Start of Given data

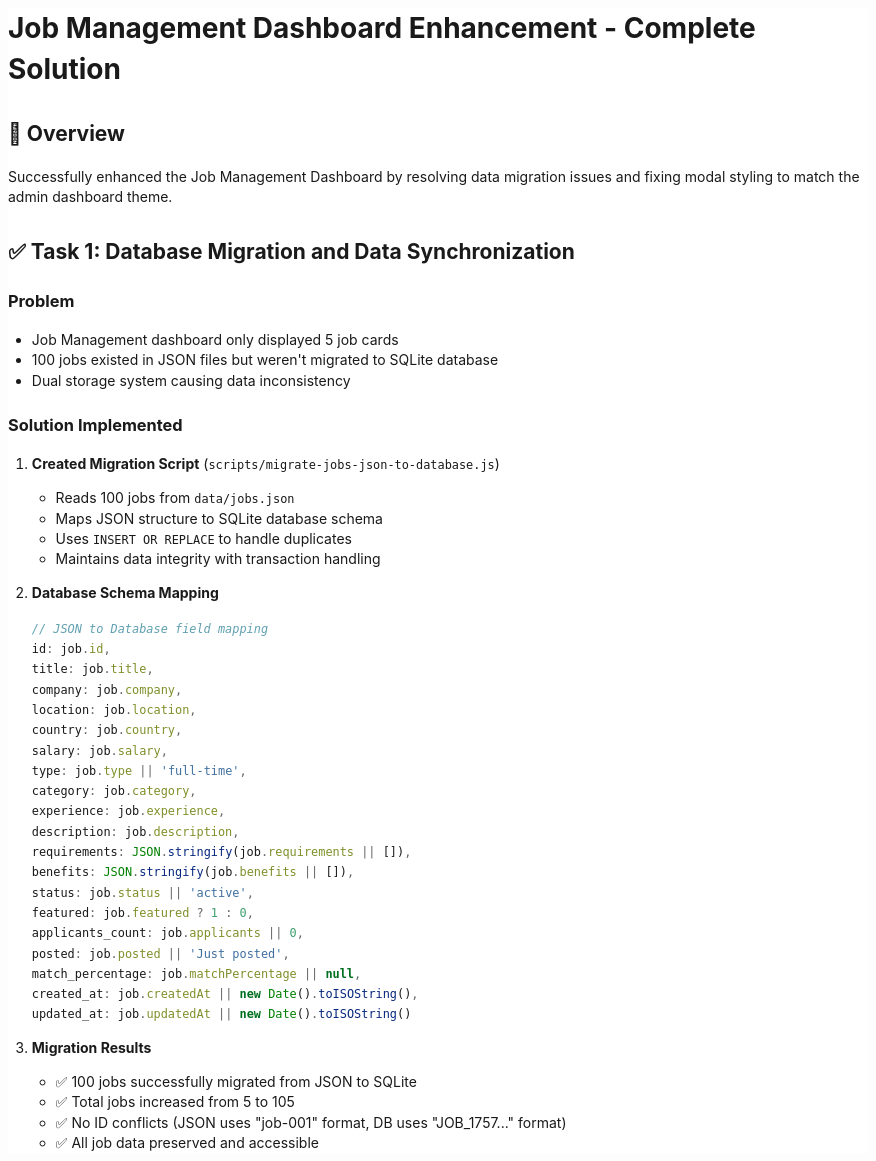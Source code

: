 # Job Management Dashboard Enhancement - Complete Solution

## 🎯 Overview
Successfully enhanced the Job Management Dashboard by resolving data migration issues and fixing modal styling to match the admin dashboard theme.

## ✅ Task 1: Database Migration and Data Synchronization

### Problem
- Job Management dashboard only displayed 5 job cards
- 100 jobs existed in JSON files but weren't migrated to SQLite database
- Dual storage system causing data inconsistency

### Solution Implemented
1. **Created Migration Script** (`scripts/migrate-jobs-json-to-database.js`)
   - Reads 100 jobs from `data/jobs.json`
   - Maps JSON structure to SQLite database schema
   - Uses `INSERT OR REPLACE` to handle duplicates
   - Maintains data integrity with transaction handling

2. **Database Schema Mapping**
   ```javascript
   // JSON to Database field mapping
   id: job.id,
   title: job.title,
   company: job.company,
   location: job.location,
   country: job.country,
   salary: job.salary,
   type: job.type || 'full-time',
   category: job.category,
   experience: job.experience,
   description: job.description,
   requirements: JSON.stringify(job.requirements || []),
   benefits: JSON.stringify(job.benefits || []),
   status: job.status || 'active',
   featured: job.featured ? 1 : 0,
   applicants_count: job.applicants || 0,
   posted: job.posted || 'Just posted',
   match_percentage: job.matchPercentage || null,
   created_at: job.createdAt || new Date().toISOString(),
   updated_at: job.updatedAt || new Date().toISOString()
   ```

3. **Migration Results**
   - ✅ 100 jobs successfully migrated from JSON to SQLite
   - ✅ Total jobs increased from 5 to 105
   - ✅ No ID conflicts (JSON uses "job-001" format, DB uses "JOB_1757..." format)
   - ✅ All job data preserved and accessible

End of Given data

*Work instructions:*
All of the data must be given again exactly, without the pictures.

*Answer to this problem:*
Source code

: # Job Management Dashboard Enhancement - Complete Solution

## 🎯 Overview
Successfully enhanced the Job Management Dashboard by resolving data migration issues and fixing modal styling to match the admin dashboard theme.

## ✅ Task 1: Database Migration and Data Synchronization

### Problem
- Job Management dashboard only displayed 5 job cards
- 100 jobs existed in JSON files but weren't migrated to SQLite database
- Dual storage system causing data inconsistency

### Solution Implemented
1. **Created Migration Script** (`scripts/migrate-jobs-json-to-database.js`)
   - Reads 100 jobs from `data/jobs.json`
   - Maps JSON structure to SQLite database schema
   - Uses `INSERT OR REPLACE` to handle duplicates
   - Maintains data integrity with transaction handling

2. **Database Schema Mapping**
   ```javascript
   // JSON to Database field mapping
   id: job.id,
   title: job.title,
   company: job.company,
   location: job.location,
   country: job.country,
   salary: job.salary,
   type: job.type || 'full-time',
   category: job.category,
   experience: job.experience,
   description: job.description,
   requirements: JSON.stringify(job.requirements || []),
   benefits: JSON.stringify(job.benefits || []),
   status: job.status || 'active',
   featured: job.featured ? 1 : 0,
   applicants_count: job.applicants || 0,
   posted: job.posted || 'Just posted',
   match_percentage: job.matchPercentage || null,
   created_at: job.createdAt || new Date().toISOString(),
   updated_at: job.updatedAt || new Date().toISOString()
   ```

3. **Migration Results**
   - ✅ 100 jobs successfully migrated from JSON to SQLite
   - ✅ Total jobs increased from 5 to 105
   - ✅ No ID conflicts (JSON uses "job-001" format, DB uses "JOB_1757..." format)
   - ✅ All job data preserved and accessible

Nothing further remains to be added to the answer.